Habit, a learned action or other form of behavior that is repeated often enough for it to become a largely automatic response to a particular stimulus or situation. Chains of motor habits or skills are involved in walking, writing, swimming, and the like. Unlike habits, instincts and true reflex actions are not learned but are inherited. Conditioned reflexes, or conditioned responses, however, are acquired, as are habits.
Habits can be acquired by conscious repetition and desire to achieve proficiency in an activity. A person learning to swim observes and imitates the movements of others. At first he concentrates on his breathing and on his arm and leg movements. With experience, however, he learns to make these movements almost automatically.

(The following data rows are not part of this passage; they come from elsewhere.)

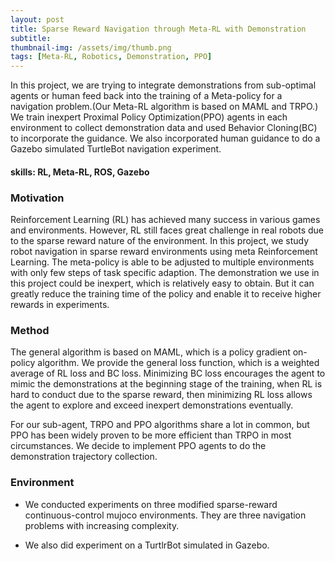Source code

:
 ```yaml
---
layout: post
title: Sparse Reward Navigation through Meta-RL with Demonstration
subtitle: 
thumbnail-img: /assets/img/thumb.png
tags: [Meta-RL, Robotics, Demonstration, PPO]
---
```


In this project, we are trying to integrate demonstrations from sub-optimal agents or human feed back into the training of a Meta-policy for a navigation problem.(Our Meta-RL algorithm is based on MAML and TRPO.) We train inexpert Proximal Policy Optimization(PPO) agents in each environment to collect demonstration data and used Behavior Cloning(BC) to incorporate the guidance. We also incorporated human guidance to do a Gazebo simulated TurtleBot navigation experiment. 

#### skills: RL, Meta-RL, ROS, Gazebo

### Motivation

Reinforcement Learning (RL) has achieved many success in various games and environments. However, RL still faces great challenge in real robots due to the sparse reward nature of the environment. In this project, we study robot navigation in sparse reward environments using meta Reinforcement Learning. The meta-policy is able to be adjusted to multiple environments with only few steps of task specific adaption. The demonstration we use in this project could be inexpert, which is relatively easy to obtain. But it can greatly reduce the training time of the policy and enable it to receive higher rewards in experiments.

### Method

The general algorithm is based on MAML, which is a policy gradient on-policy algorithm. 
We provide the general loss function, which is a weighted average of RL loss and BC loss. 
Minimizing BC loss encourages the agent to mimic the demonstrations at the beginning stage of the training,
when RL is hard to conduct due to the sparse reward, then minimizing RL loss allows the agent to explore and exceed inexpert demonstrations eventually.

For our sub-agent, TRPO and PPO algorithms share a lot in common, but PPO has been widely proven to be more efficient than
TRPO in most circumstances. We decide to implement PPO agents to do the demonstration trajectory collection.

### Environment
- We conducted experiments on three modified sparse-reward continuous-control mujoco environments. They are three navigation problems with increasing complexity.

- We also did experiment on a TurtlrBot simulated in Gazebo.

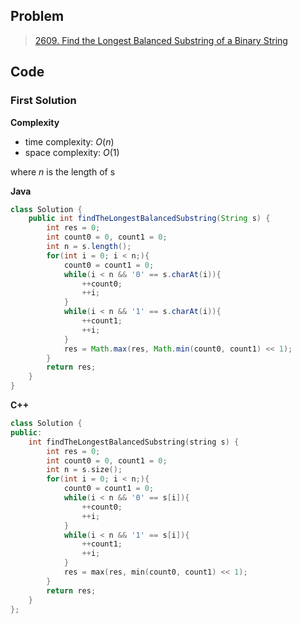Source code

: ## Problem

> [2609. Find the Longest Balanced Substring of a Binary String](https://leetcode.cn/problems/find-the-longest-balanced-substring-of-a-binary-string/)

## Code

### First Solution

**Complexity**

- time complexity: $O(n)$
- space complexity: $O(1)$

where $n$ is the length of s

**Java**

```java
class Solution {
    public int findTheLongestBalancedSubstring(String s) {
        int res = 0;
        int count0 = 0, count1 = 0;
        int n = s.length();
        for(int i = 0; i < n;){
            count0 = count1 = 0;
            while(i < n && '0' == s.charAt(i)){
                ++count0;
                ++i;
            }
            while(i < n && '1' == s.charAt(i)){
                ++count1;
                ++i;
            }
            res = Math.max(res, Math.min(count0, count1) << 1);
        }
        return res;
    }
}
```

**C++**

```c++
class Solution {
public:
    int findTheLongestBalancedSubstring(string s) {
        int res = 0;
        int count0 = 0, count1 = 0;
        int n = s.size();
        for(int i = 0; i < n;){
            count0 = count1 = 0;
            while(i < n && '0' == s[i]){
                ++count0;
                ++i;
            }
            while(i < n && '1' == s[i]){
                ++count1;
                ++i;
            }
            res = max(res, min(count0, count1) << 1);
        }
        return res;
    }
};
```


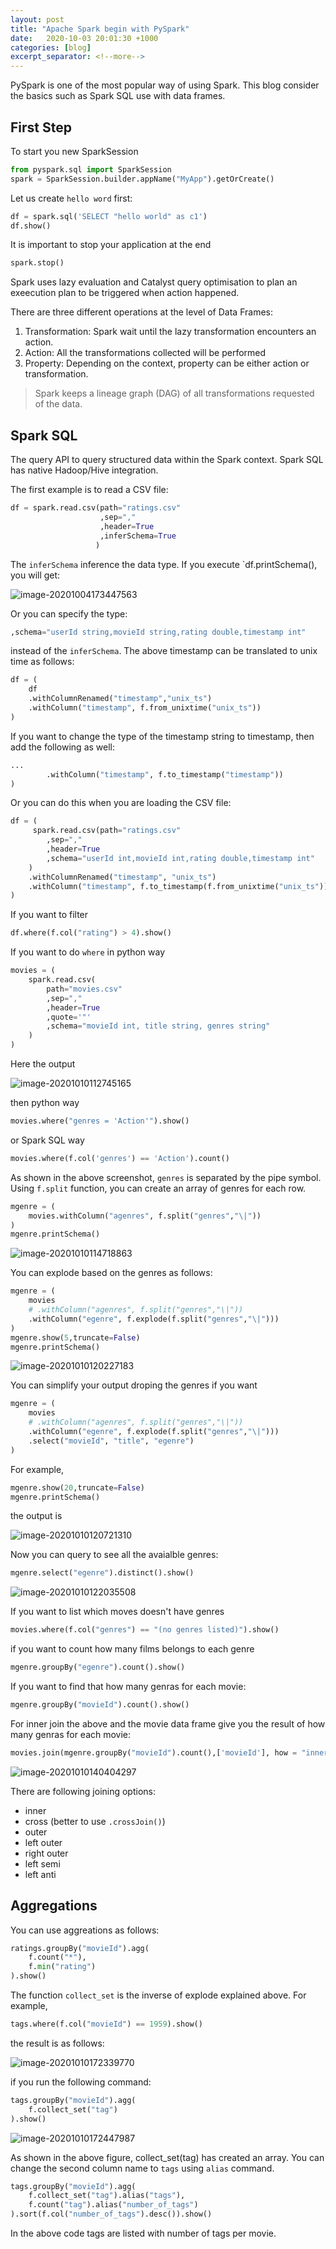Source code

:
 ```yaml
---
layout: post
title: "Apache Spark begin with PySpark"
date:   2020-10-03 20:01:30 +1000
categories: [blog]
excerpt_separator: <!--more-->
---
```


PySpark is one of the most popular way of using Spark. This blog consider the basics such as Spark SQL use with data frames.

<!--more-->

## First Step
To start you new SparkSession

```python
from pyspark.sql import SparkSession
spark = SparkSession.builder.appName("MyApp").getOrCreate()
```

Let us create `hello word` first:

```python
df = spark.sql('SELECT "hello world" as c1')
df.show()
```

It is important to stop your application at the end

```python
spark.stop()
```

Spark uses lazy evaluation and Catalyst query optimisation to plan an exeecution plan  to be triggered when action happened.

There are three different operations at the level of Data Frames:

1. Transformation: Spark wait until the lazy transformation encounters an action.
2. Action: All the transformations collected will be performed
3. Property: Depending on the context, property can be either action or transformation.

> Spark keeps a lineage graph (DAG) of all transformations requested of the data.

## Spark SQL

The query API to query structured data within the Spark context. Spark SQL has native Hadoop/Hive integration.

The first example is to read a CSV file:

```python
df = spark.read.csv(path="ratings.csv"
                    ,sep=","
                    ,header=True
                    ,inferSchema=True
                   )
```

The `inferSchema` inference the data type. If you execute `df.printSchema(), you will get:

![image-20201004173447563](https://cdn.jsdelivr.net/gh/ojitha/blog@master/uPic/image-20201004173447563.png)

Or you can specify the type:

```python
,schema="userId string,movieId string,rating double,timestamp int"
```

instead of the `inferSchema`. The above timestamp can be translated to unix time as follows:

```python
df = (
    df
    .withColumnRenamed("timestamp","unix_ts")
    .withColumn("timestamp", f.from_unixtime("unix_ts"))
)
```

If you want to change the type of the timestamp string to timestamp, then add the following as well:

```python
...
		.withColumn("timestamp", f.to_timestamp("timestamp"))
)
```

Or you can do this when you are loading the CSV file:

```python
df = (
     spark.read.csv(path="ratings.csv"
        ,sep=","
        ,header=True
        ,schema="userId int,movieId int,rating double,timestamp int"
    )
    .withColumnRenamed("timestamp", "unix_ts")
    .withColumn("timestamp", f.to_timestamp(f.from_unixtime("unix_ts")))
)
```

If you want to filter 

```python
df.where(f.col("rating") > 4).show()
```

If you want to do `where` in python way

```python
movies = (
    spark.read.csv(
        path="movies.csv"
        ,sep=","
        ,header=True
        ,quote='"'
        ,schema="movieId int, title string, genres string"
    )
)
```

Here the output

![image-20201010112745165](https://cdn.jsdelivr.net/gh/ojitha/blog@master/uPic/image-20201010112745165.png)

then python way

```python
movies.where("genres = 'Action'").show()
```

or Spark SQL way

```python
movies.where(f.col('genres') == 'Action').count()
```

As shown in the above screenshot, `genres` is separated by the pipe symbol. Using `f.split` function, you can create an array of genres for each row.

```python
mgenre = (
    movies.withColumn("agenres", f.split("genres","\|"))
)
mgenre.printSchema()
```



![image-20201010114718863](https://cdn.jsdelivr.net/gh/ojitha/blog@master/uPic/image-20201010114718863.png)

You can explode based on the genres as follows:

```python
mgenre = (
    movies
    # .withColumn("agenres", f.split("genres","\|"))
    .withColumn("egenre", f.explode(f.split("genres","\|")))
)
mgenre.show(5,truncate=False)
mgenre.printSchema()
```

![image-20201010120227183](https://cdn.jsdelivr.net/gh/ojitha/blog@master/uPic/image-20201010120227183.png)

You can simplify your output droping the genres if you want

```python
mgenre = (
    movies
    # .withColumn("agenres", f.split("genres","\|"))
    .withColumn("egenre", f.explode(f.split("genres","\|")))
    .select("movieId", "title", "egenre")
)
```

For example,

```python
mgenre.show(20,truncate=False)
mgenre.printSchema()
```

the output is 

![image-20201010120721310](https://cdn.jsdelivr.net/gh/ojitha/blog@master/uPic/image-20201010120721310.png)

Now you can query to see all the avaialble genres:

```python
mgenre.select("egenre").distinct().show()
```

![image-20201010122035508](https://cdn.jsdelivr.net/gh/ojitha/blog@master/uPic/image-20201010122035508.png)

If you want to list which moves doesn't have genres

```python
movies.where(f.col("genres") == "(no genres listed)").show()
```

if you want to count how many films belongs to each genre

```python
mgenre.groupBy("egenre").count().show()
```

If you want to find that how many genras for each movie:

```python
mgenre.groupBy("movieId").count().show()
```

For inner join the above and the movie data frame give you the result of how many genras for each movie:

```python
movies.join(mgenre.groupBy("movieId").count(),['movieId'], how = "inner").show(truncate=False)
```

![image-20201010140404297](https://cdn.jsdelivr.net/gh/ojitha/blog@master/uPic/image-20201010140404297.png)

There are following joining options:

- inner
- cross (better to use `.crossJoin()`)
- outer
- left outer
- right outer
- left semi
- left anti

## Aggregations

You can use aggreations as follows:

```python
ratings.groupBy("movieId").agg(
    f.count("*"),
    f.min("rating")
).show()
```

The function `collect_set` is the inverse of explode explained above. For example,

```python
tags.where(f.col("movieId") == 1959).show()
```

the result is as follows:

![image-20201010172339770](https://cdn.jsdelivr.net/gh/ojitha/blog@master/uPic/image-20201010172339770.png)

if you run the following command:

```python
tags.groupBy("movieId").agg(
    f.collect_set("tag")
).show()
```

![image-20201010172447987](https://cdn.jsdelivr.net/gh/ojitha/blog@master/uPic/image-20201010172447987.png)

As shown in the above figure, collect_set(tag) has created an array. You can change the second column name to `tags` using `alias` command.

```python
tags.groupBy("movieId").agg(
    f.collect_set("tag").alias("tags"),
    f.count("tag").alias("number_of_tags")
).sort(f.col("number_of_tags").desc()).show()
```

In the above code tags are listed with number of tags per movie.



<!--stackedit_data:
eyJoaXN0b3J5IjpbMjA1MjE0ODQ0NF19
-->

Many habits are acquired, often without awareness, from influences in the environment. A child, for example, having heard others constantly use meaningless phrases, such as “you know,” may begin to use them himself to such an extent that the use becomes habitual. Some habits develop in response to a person's unconscious needs. Thumb-sucking and nail-biting, for example, are usually attempts to relieve tensions of which the individual is not aware. Such habits ordinarily disappear when the tensions causing them are discovered and eliminated.
Most habits serve a necessary purpose. Simple, routine acts performed habitually leave reasoning and other higher mental processes free to solve complex problems or to provide enjoyment. Habits also play a role in coping with emergencies; an experienced automobile driver, for example, will immediately apply the brakes when a child darts in front of the car.
Alcoholism and addiction to drugs and tobacco are often called habits. The term habit, however, properly refers to responses based on emotional or intellectual rather than organic needs. Addiction to alcohol or drugs is a symptom of personality problems, but the repeated taking of such substances sets up an organic need in the body.